Plaintiffs considering or pursuing litigation against foreign states or their agencies or instrumentalities should be aware that, although the Supreme Court now has ruled that "minimum contacts" are not required by the FSIA, the Ninth Circuit will soon decide whether such contacts may be required by the Constitution. If the Ninth Circuit were to extend Fifth Amendment due process protections to a foreign state's instrumentalities, plaintiffs bringing suit against foreign state-owned corporations under the FSIA in the Ninth Circuit would need to show minimum contacts between such corporations and the United States to establish jurisdiction. If Antrix were to prevail on its arguments that the FSIA's arbitration exception does not apply where the arbitration agreement at issue does not concern commerce with or within the United States, or that a petition to confirm a foreign arbitration award involving foreign parties engaged in foreign commerce should be dismissed under forum non conveniens, this would present significant challenges for those seeking to confirm and enforce arbitration awards against foreign states and potentially undermine the United States as an attractive jurisdiction for the enforcement of such awards.

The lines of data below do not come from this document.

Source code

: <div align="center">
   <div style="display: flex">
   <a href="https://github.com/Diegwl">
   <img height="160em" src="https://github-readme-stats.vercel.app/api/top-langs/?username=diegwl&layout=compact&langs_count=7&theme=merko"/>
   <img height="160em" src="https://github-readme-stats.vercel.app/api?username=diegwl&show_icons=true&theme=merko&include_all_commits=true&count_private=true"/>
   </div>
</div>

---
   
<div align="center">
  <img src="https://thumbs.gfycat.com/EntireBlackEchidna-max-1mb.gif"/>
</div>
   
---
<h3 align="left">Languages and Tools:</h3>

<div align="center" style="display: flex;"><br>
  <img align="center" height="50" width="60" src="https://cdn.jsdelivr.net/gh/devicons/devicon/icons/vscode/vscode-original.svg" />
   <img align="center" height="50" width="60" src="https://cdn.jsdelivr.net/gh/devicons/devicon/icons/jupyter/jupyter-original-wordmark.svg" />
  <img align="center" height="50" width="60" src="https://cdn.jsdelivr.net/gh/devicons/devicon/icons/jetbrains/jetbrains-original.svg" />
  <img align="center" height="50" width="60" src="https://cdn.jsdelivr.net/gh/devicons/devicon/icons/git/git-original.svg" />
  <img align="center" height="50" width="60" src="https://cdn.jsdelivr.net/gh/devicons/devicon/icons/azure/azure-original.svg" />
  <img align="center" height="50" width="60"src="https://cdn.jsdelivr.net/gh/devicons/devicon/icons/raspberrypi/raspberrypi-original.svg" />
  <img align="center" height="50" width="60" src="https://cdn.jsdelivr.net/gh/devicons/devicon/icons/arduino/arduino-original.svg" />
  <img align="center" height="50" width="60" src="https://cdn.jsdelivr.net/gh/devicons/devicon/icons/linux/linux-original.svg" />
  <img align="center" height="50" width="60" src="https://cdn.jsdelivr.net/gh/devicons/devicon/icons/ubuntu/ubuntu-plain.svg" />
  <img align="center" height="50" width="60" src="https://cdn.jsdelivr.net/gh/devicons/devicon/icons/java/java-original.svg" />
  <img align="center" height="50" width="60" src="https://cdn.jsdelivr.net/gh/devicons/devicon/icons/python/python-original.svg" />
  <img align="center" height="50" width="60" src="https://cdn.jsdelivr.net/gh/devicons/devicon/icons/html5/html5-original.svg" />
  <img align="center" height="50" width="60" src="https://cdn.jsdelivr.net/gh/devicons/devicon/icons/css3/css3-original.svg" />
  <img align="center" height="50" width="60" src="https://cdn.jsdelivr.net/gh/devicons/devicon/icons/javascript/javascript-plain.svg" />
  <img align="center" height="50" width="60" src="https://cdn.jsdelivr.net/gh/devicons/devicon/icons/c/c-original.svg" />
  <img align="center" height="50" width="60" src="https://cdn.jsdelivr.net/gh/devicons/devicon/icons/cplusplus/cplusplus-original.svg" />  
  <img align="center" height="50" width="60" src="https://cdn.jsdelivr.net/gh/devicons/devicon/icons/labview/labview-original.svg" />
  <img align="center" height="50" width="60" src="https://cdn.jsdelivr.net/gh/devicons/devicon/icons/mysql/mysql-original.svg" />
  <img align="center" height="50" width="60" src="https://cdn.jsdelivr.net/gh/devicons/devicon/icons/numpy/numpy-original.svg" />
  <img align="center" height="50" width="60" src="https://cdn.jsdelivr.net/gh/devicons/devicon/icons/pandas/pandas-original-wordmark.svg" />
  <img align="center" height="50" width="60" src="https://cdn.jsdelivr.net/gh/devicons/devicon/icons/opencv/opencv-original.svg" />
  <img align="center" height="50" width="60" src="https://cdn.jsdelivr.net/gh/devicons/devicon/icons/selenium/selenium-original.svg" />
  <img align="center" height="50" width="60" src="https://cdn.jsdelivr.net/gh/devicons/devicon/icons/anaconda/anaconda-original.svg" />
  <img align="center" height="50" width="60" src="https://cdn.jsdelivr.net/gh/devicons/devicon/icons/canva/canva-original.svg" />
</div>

This alert provides an overview of the Supreme Court's recent decision and further explains the potential impacts of this decision on litigants seeking to bring suit against foreign state defendants.
A. Background
Plaintiffs in CC/Devas sought to establish jurisdiction in U.S. federal court to confirm and enforce a foreign arbitration award against the Indian government's instrumentalities. The arbitration award at issue arose out of a long-running dispute between Devas Multimedia Private Ltd., a privately owned Indian corporation, and Antrix Corp. Ltd., the Indian government's wholly owned space and satellite company, over the Indian government's repudiation of a contract with Devas regarding the construction and launch of a new satellite network.2
Devas submitted the dispute to a foreign arbitral tribunal applying Indian law, pursuant to the arbitration clause in the underlying contract.3 The arbitration resulted in a $562.5 million award in favor of Devas, which then sought to confirm and enforce the award in the U.S. District Court for the Western District of Washington.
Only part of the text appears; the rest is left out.